W. Curtis Preston: And then a little bit of setup upfront, but that is the best way to do a restore of a large system or a large data center. I would say a little bit less than that in terms of not as good as that. We also offer cloud cache at no extra cost. So if a customer just wants a quicker restore of certain systems, they can have an on premises system load our cloud cache offering on there and then back up to that system, which then that system then copies to the cloud. They can do that. We even offer a solution for customers that didn’t do any of that prior thinking. We offer the, the. sneaker-net version where we can ship data to them on an AWS appliance. It’s nowhere near as fast as it should be because it’s, again, physics, we, you can’t get a system from a to B that quickly it’s the best system you have if you did no prior planning. But the point is that we do have that option, even for customers that did zero planning and they’ve got this really big system and they go and do the math and they say, it’s going to take me two weeks to do a restore while we’re like we have something faster than two weeks.

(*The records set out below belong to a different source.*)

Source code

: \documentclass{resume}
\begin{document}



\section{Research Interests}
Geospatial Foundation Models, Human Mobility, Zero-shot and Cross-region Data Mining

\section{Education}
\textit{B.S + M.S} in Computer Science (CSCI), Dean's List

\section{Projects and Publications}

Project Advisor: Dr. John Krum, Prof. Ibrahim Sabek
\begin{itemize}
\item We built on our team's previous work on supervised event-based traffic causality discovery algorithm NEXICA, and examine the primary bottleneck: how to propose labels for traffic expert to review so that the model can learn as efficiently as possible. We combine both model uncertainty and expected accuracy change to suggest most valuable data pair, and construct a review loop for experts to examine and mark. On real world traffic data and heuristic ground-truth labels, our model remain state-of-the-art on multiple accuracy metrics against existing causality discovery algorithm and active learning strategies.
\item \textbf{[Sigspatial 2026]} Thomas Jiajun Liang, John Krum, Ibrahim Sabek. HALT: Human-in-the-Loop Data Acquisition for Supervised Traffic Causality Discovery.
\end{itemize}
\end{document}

W. Curtis Preston: And that’s the using the snowball edge to have the data sent back to you. So we have three very different. Options from two of them requiring prior planning, one of them requiring no prior planning to do that large restore. So let’s talk about the second one that you talked about, which is many systems that may be a various sizes.

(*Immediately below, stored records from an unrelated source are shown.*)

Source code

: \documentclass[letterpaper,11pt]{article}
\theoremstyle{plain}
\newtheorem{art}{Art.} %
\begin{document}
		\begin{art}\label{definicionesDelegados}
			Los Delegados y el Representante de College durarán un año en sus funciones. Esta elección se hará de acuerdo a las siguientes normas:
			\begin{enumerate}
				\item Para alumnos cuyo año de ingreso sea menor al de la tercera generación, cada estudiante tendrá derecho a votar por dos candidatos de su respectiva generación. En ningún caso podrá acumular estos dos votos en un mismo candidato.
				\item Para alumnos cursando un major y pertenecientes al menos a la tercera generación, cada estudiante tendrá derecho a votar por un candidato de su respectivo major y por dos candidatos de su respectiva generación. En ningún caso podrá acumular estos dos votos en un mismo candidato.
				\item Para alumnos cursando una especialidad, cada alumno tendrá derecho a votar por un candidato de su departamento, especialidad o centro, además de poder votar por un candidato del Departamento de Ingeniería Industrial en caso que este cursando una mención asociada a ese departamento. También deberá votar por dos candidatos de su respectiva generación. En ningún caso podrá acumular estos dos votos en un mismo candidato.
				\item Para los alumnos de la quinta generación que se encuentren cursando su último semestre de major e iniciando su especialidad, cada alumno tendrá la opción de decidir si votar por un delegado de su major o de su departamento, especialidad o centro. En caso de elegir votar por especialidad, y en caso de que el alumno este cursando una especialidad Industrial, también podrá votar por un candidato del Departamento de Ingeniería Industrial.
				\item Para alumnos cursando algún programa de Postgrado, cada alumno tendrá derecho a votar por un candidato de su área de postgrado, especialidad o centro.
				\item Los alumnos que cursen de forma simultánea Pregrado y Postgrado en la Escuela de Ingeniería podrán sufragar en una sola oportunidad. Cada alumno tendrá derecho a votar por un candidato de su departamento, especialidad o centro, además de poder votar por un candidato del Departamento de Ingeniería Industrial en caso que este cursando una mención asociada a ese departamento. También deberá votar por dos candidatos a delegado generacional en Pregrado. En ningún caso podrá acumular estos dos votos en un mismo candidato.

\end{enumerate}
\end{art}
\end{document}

W. Curtis Preston: I think everybody has one system that to them is very large. And then they have many other systems. What sort of challenges do we have with it with an on-prem data protection system when we’re dealing with those kinds of systems?
Stephen Manley: The biggest thing I always saw in the on-prem environment for those tons and tons of little things it was really two. One is the management. Right. It’s just, it can be difficult to keep track of all those. Are they all getting backed up? Is there anything unusual happening with any of those backups?
Stephen Manley: Because there’s just so many little things going on. It’s really hard to track and monitor. I think the second thing that we would also see people struggle with at times was. The performance of those, because a lot of times those smaller systems, you’d have a limited number of connections, a limited number of streams, whatever the term you want to use is, And while all of them are small, you just couldn’t run them all at the same time.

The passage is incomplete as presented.